* _TASK GOAL_: For the entries below, repeat exactly each line starting with the one that contains "- [Anchor](https://github.com/osuTitanic/anchor) - (Game" and going on through the one that contains "### Future Plans", and no others.

Records excerpted from a collection:
____
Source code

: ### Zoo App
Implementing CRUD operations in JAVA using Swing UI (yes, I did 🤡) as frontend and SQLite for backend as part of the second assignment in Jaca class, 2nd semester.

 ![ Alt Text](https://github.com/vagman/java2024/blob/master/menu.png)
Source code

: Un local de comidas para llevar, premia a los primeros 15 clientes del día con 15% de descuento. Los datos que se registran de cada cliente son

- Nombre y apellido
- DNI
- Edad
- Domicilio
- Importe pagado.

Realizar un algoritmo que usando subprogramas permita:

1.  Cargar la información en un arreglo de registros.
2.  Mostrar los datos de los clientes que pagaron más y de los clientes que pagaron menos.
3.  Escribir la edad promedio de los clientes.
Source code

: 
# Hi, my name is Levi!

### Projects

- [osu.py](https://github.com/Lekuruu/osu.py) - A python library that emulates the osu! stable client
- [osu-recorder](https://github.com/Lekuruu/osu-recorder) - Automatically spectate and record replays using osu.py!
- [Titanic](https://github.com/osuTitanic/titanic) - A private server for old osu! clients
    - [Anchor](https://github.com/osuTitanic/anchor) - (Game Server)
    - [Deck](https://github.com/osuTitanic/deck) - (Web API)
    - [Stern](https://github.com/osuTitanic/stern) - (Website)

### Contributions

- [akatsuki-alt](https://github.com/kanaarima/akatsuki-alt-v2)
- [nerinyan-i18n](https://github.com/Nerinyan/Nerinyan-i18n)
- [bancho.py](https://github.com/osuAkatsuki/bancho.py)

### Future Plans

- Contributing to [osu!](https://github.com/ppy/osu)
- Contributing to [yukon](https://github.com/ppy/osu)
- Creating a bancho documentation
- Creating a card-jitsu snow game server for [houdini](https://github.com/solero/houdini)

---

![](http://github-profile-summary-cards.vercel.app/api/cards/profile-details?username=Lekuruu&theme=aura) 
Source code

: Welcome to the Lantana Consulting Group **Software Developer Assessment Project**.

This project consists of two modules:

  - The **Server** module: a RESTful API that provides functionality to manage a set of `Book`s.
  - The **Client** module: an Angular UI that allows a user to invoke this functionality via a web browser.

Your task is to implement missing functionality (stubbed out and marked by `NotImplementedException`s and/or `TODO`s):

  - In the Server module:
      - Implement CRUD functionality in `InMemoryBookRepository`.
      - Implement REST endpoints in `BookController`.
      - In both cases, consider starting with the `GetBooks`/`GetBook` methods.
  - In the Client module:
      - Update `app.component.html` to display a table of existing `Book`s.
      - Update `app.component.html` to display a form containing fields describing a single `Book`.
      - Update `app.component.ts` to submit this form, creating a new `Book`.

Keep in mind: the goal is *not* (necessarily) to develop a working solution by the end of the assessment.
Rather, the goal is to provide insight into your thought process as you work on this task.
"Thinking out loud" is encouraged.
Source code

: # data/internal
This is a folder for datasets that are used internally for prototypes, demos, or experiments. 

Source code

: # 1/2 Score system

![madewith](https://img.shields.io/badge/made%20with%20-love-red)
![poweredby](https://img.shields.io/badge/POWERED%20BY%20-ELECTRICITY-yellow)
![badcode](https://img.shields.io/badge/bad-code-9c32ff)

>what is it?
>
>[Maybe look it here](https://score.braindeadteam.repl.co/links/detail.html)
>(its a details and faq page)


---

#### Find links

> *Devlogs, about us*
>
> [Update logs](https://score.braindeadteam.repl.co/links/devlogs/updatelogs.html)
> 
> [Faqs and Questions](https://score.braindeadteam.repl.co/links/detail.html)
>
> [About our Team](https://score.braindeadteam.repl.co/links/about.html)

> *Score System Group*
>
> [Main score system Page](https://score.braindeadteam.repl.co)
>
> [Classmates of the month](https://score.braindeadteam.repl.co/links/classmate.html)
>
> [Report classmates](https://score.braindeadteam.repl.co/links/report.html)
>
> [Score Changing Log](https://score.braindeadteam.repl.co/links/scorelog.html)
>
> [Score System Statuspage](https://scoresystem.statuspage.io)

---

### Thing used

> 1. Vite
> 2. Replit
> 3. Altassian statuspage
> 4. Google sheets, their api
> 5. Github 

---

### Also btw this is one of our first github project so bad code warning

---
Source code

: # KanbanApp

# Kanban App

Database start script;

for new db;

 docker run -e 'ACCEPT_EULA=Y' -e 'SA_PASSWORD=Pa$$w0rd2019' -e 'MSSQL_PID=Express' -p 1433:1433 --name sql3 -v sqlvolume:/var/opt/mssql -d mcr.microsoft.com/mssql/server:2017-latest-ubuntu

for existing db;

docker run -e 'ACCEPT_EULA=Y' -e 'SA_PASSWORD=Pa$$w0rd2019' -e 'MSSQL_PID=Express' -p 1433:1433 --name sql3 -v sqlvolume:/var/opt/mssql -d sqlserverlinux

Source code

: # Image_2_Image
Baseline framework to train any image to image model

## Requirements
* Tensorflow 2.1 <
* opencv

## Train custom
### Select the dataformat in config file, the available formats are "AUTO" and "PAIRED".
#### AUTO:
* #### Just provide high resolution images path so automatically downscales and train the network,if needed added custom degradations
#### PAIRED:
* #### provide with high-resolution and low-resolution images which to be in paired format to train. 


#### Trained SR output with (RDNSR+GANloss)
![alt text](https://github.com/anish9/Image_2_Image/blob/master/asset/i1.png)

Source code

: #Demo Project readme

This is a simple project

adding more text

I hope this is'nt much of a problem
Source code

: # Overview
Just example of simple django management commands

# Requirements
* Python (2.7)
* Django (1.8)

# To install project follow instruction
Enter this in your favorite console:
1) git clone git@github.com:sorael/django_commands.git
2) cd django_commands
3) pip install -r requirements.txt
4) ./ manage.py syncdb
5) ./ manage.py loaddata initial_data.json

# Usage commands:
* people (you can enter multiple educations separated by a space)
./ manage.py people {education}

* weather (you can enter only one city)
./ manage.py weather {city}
____
* _YOUR RESPONSE_:
    - [Anchor](https://github.com/osuTitanic/anchor) - (Game Server)
    - [Deck](https://github.com/osuTitanic/deck) - (Web API)
    - [Stern](https://github.com/osuTitanic/stern) - (Website)

### Contributions

- [akatsuki-alt](https://github.com/kanaarima/akatsuki-alt-v2)
- [nerinyan-i18n](https://github.com/Nerinyan/Nerinyan-i18n)
- [bancho.py](https://github.com/osuAkatsuki/bancho.py)

### Future Plans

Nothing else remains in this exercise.